Merge tag 'pm-5.2-rc1-2' of git://git.kernel.org/pub/scm/linux/kernel/git/rafael/linux-pm
Pull more power management updates from Rafael Wysocki:
"These fix a recent regression causing kernels built with CONFIG_PM
unset to crash on systems that support the Performance and Energy Bias
Hint (EPB), clean up the cpufreq core and some users of transition
notifiers and introduce a new power domain flag into the generic power
domains framework (genpd).
Specifics:
- Fix recent regression causing kernels built with CONFIG_PM unset to
crash on systems that support the Performance and Energy Bias Hint
(EPB) by avoiding to compile the EPB-related code depending on
CONFIG_PM when it is unset (Rafael Wysocki).

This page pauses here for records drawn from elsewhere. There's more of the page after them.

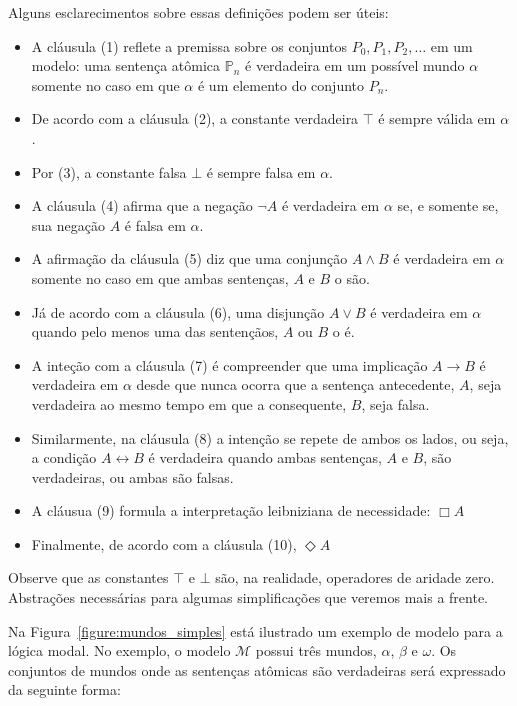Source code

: Alguns esclarecimentos sobre essas definições podem ser úteis:
\begin{itemize}
    \item A cláusula (1) reflete a premissa sobre os conjuntos $P_0, P_1, P_2,
        \ldots$ em um modelo: uma sentença at\^omica $\mathbb{P}_n$ é verdadeira
        em um possível mundo $\alpha$ somente no caso em que $\alpha$ é um
        elemento do conjunto $P_n$.
    \item De acordo com a cláusula (2), a constante verdadeira $\top$ é sempre
        válida em $\alpha$.
    \item Por (3), a constante falsa $\bot$ é sempre falsa em $\alpha$.
    \item A cláusula (4) afirma que a negação $\neg A$ é verdadeira em $\alpha$
        se, e somente se, sua negação $A$ é falsa em $\alpha$.
    \item A afirmação da cláusula (5) diz que uma conjunção $A \wedge B$ é
        verdadeira em $\alpha$ somente no caso em que ambas sentenças, $A$ e
        $B$ o são.
    \item Já de acordo com a cláusula (6), uma disjunção $A \vee B$ é verdadeira
        em $\alpha$ quando pelo menos uma das sentençãos, $A$ ou $B$ o é.
    \item A inteção com a cláusula (7) é compreender que uma implicação $A \rightarrow
        B$ é verdadeira em $\alpha$ desde que nunca ocorra que a sentença antecedente,
        $A$, seja verdadeira ao mesmo tempo em que a consequente, $B$, seja
        falsa.
    \item Similarmente, na cláusula (8) a intenção se repete de ambos os lados,
        ou seja, a condição $A \leftrightarrow B$ é verdadeira quando ambas
        sentenças, $A$ e $B$, são verdadeiras, ou ambas são falsas.
    \item A cláusua (9) formula a interpretação leibniziana de necessidade:
        $\Box A$
    \item Finalmente, de acordo com a cláusula (10), $\Diamond A$
\end{itemize}

Observe que as constantes $\top$ e $\bot$ são, na realidade, operadores de
aridade zero. Abstrações necessárias para algumas simplificações que veremos
mais a frente.

Na Figura~\ref{figure:mundos_simples} está ilustrado um exemplo de modelo para a
lógica modal. No exemplo, o modelo $\mathcal{M}$ possui três mundos, $\alpha$,
$\beta$ e $\omega$. Os conjuntos de mundos onde as sentenças at\^omicas são
verdadeiras será expressado da seguinte forma:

- Clean up the transition notifier invocation code in the cpufreq
core and change some users of cpufreq transition notifiers
accordingly (Viresh Kumar).
- Change MAINTAINERS to cover the schedutil governor as part of
cpufreq (Viresh Kumar).
- Simplify cpufreq_init_policy() to avoid redundant computations (Yue
Hu).
- Add explanatory comment to the cpufreq core (Rafael Wysocki).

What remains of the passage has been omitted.